I’m an ultra-liberal by US standards, but if I was born earlier I can easily imagine myself as a Republican. Seriously.

As pointed before, one has to notice that many other statements are not being reported. Particularly his issues with creationism and climate change that shows how unreliable he would be if he ever gets to a higher office.

Okay. Now, what episode of mendacity preceded that drop and caused legions of Republicans (in their unswerving commit to truth) to abandon him?

Correlation does not prove causation, but lack of correlation pretty much blows your causation hypothesis out of the water.

Then you’ve missed my point. Republicans would have (and probably still would) rallied around someone promoting the exact same ideas, policies, rhetoric, lies, whatever. You could take Bush’s speeches and give them, word for word, to McCain, Romney, whoever, and the GOP crowds would cheer.

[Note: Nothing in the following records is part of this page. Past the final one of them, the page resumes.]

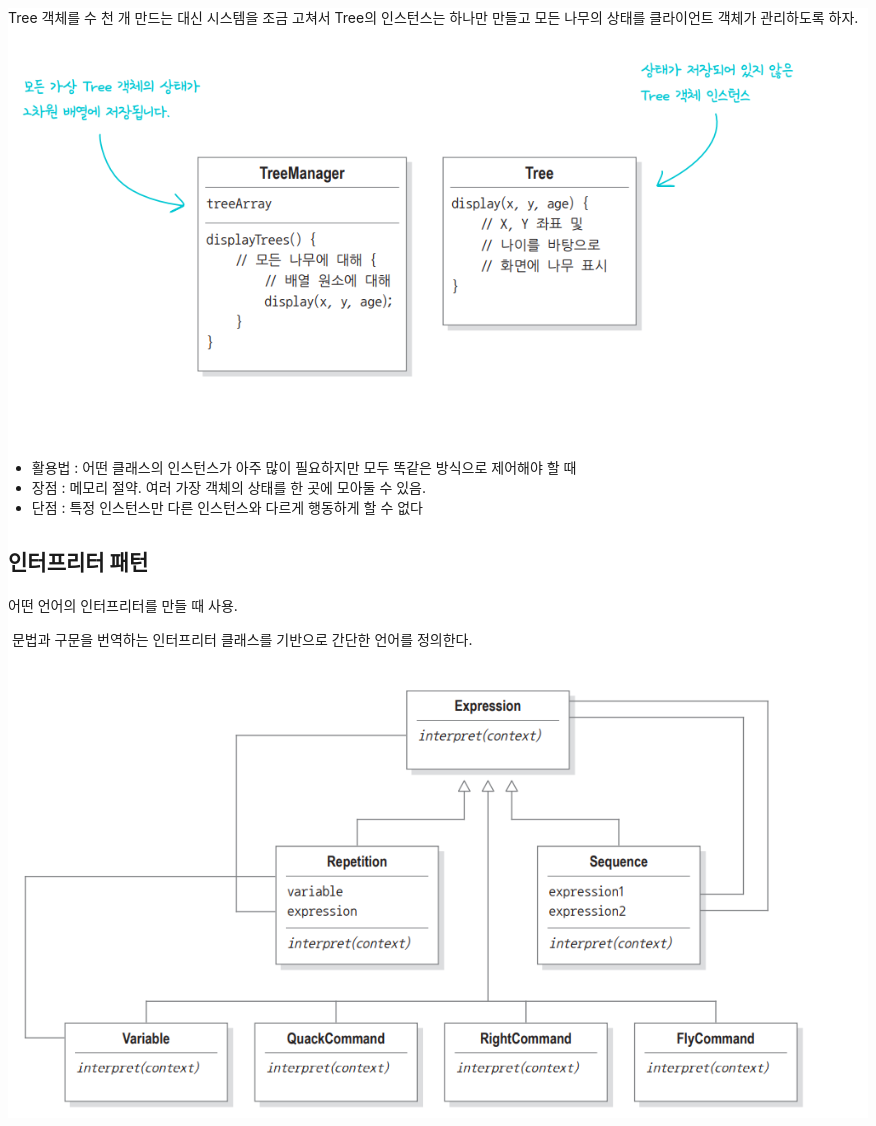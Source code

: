 Tree 객체를 수 천 개 만드는 대신 시스템을 조금 고쳐서 Tree의 인스턴스는 하나만 만들고 모든 나무의 상태를 클라이언트 객체가 관리하도록 하자.

![](/assets/img/blog/study/Pasted%20image%2020250707150004.png)

- 활용법
  : 어떤 클래스의 인스턴스가 아주 많이 필요하지만 모두 똑같은 방식으로 제어해야 할 때
- 장점
  : 메모리 절약. 여러 가장 객체의 상태를 한 곳에 모아둘 수 있음.
- 단점
  : 특정 인스턴스만 다른 인스턴스와 다르게 행동하게 할 수 없다

## 인터프리터 패턴
어떤 언어의 인터프리터를 만들 때 사용.

 문법과 구문을 번역하는 인터프리터 클래스를 기반으로 간단한 언어를 정의한다.

 ![](/assets/img/blog/study/Pasted%20image%2020250707150339.png)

They don’t like Bush, but they don’t know why they don’t like Bush. They think he did everything right, but blame him because things turned out wrong. I believe Republican voters would fall for the same lies all over again. They haven’t figured out what he did wrong, so they can’t find someone who can do it better. Regardless of what damage Bush did to our credibility, the budget, or the economy, the Republicans would go down the exact same road if it was a different guy in the gray suit at the podium.